I walked into work this morning and found my dictionary open to the word “purity.” In shrine one time I received the message Purity is priority. Not only that purity is a priority for a W’ab priest, but that purity lives in what we set as our priorities. What we keep foremost in our hearts.

May I be pure.

December 31, 2010


Posted in Home and Temple, Parks and Rivers at 12:31 pm by

I haven’t been getting outside enough lately — between one thing and another, I’ve been spending far too much time glued to the computer (she says, writing in her blog). And for all the beauty to be seen and appreciated while I’m out driving, it’s really not the same. Yesterday I finally had a chance to rectify that, as I took a break from cleaning out and reorganizing my desk drawers to take a walk down to the river meadow just as the sun was setting.

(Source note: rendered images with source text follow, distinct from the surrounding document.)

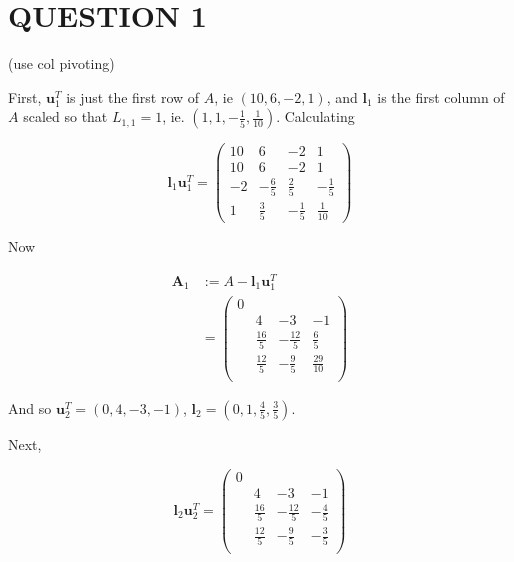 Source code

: \documentclass[a4paper]{article}
\begin{document}
	
\maketitle

\section{QUESTION 1}

(use col pivoting)

First, $ \mathbf{u}_{1}^{T} $ is just the first row of $ A $, ie $ (10,6,-2,1) $, and $ \mathbf{l}_{1} $ is the first column of $ A $ scaled so that $ L_{1,1} = 1 $, ie. $ (1,1,-\frac{1}{5},\frac{1}{10}) $. Calculating

\[ \mathbf{l}_{1} \mathbf{u}_{1}^{T} = \begin{pmatrix}
10 & 6 & -2 & 1 \\
10 & 6 & -2 & 1 \\
-2 & -\frac{6}{5} & \frac{2}{5} & - \frac{1}{5} \\
1 & \frac{3}{5} & - \frac{1}{5} & \frac{1}{10}  
\end{pmatrix} \]

Now

\begin{align*}
\mathbf{A}_{1} & := A - \mathbf{l}_{1} \mathbf{u}_{1}^{T} \\
& = \left(
\begin{array}{cccc}
0 & & & \\
& 4 & -3 & -1 \\
& \frac{16}{5} & -\frac{12}{5} &
\frac{6}{5} \\
& \frac{12}{5} & -\frac{9}{5} &
\frac{29}{10} \\
\end{array}
\right)
\end{align*}


And so $ \mathbf{u}_{2}^{T} = (0,4,-3,-1  ) $, $ \mathbf{l}_{2} = (0,1,\frac{4}{5},\frac{3}{5}) $.

Next,

\[ \mathbf{l}_{2} \mathbf{u}_{2}^{T} = \left(
\begin{array}{cccc}
0 & & & \\
 & 4 & -3 & -1 \\
& \frac{16}{5} & -\frac{12}{5} &
-\frac{4}{5} \\
& \frac{12}{5} & -\frac{9}{5} &
-\frac{3}{5} \\
\end{array}
\right) \]
\end{document}
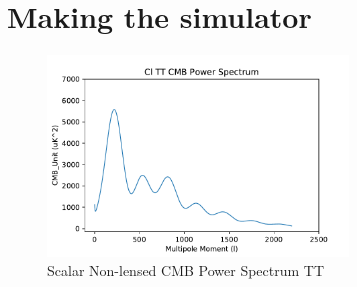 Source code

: \documentclass[twoside, fontsize=12pt,
     bibliography=totoc, %
     listof=totoc, %
     index=totoc, %
     onehalfspacing %
]{_MScDiss2017_cls}
\begin{document}
\section{Making the simulator}




\label{sec:template}


\begin{figure}[hbtp]
  \begin{center}
  \includegraphics[width=80mm]{Cl-TT-vs-l.pdf}
  \caption{Scalar Non-lensed CMB Power Spectrum TT} 
  \label{fig:test}
  \end{center}
\end{figure}

\begin{singlespace}%
    
\end{singlespace}
\end{document}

And I could feel the shift as I stepped off the road and onto the winter grass, like the release of a vast sigh. Walking on the damp but still frozen ground, breathing in the cold, snowmelt-flavored air, touching the airy grace of the taller, plumed grasses and the catkin-tipped branches, listening to the fluid murmur of the river as it purled over stones and welled up through holes in the ice — it was a different kind of cleansing, a purification, and one that was very much needed. The river brings renewal, as it always does, washing against and cooling the heart; the light-struck sky brings peace, uplifting the spirit. And home ground underneath one’s feet brings stability, a sense of center that feeds the ka.

From tending the home to being tended by the home, from restoring order to being restored: the cycle of give-and-take continues.

O Netjer, may I remember and return, again and again, to Your wellsprings of life.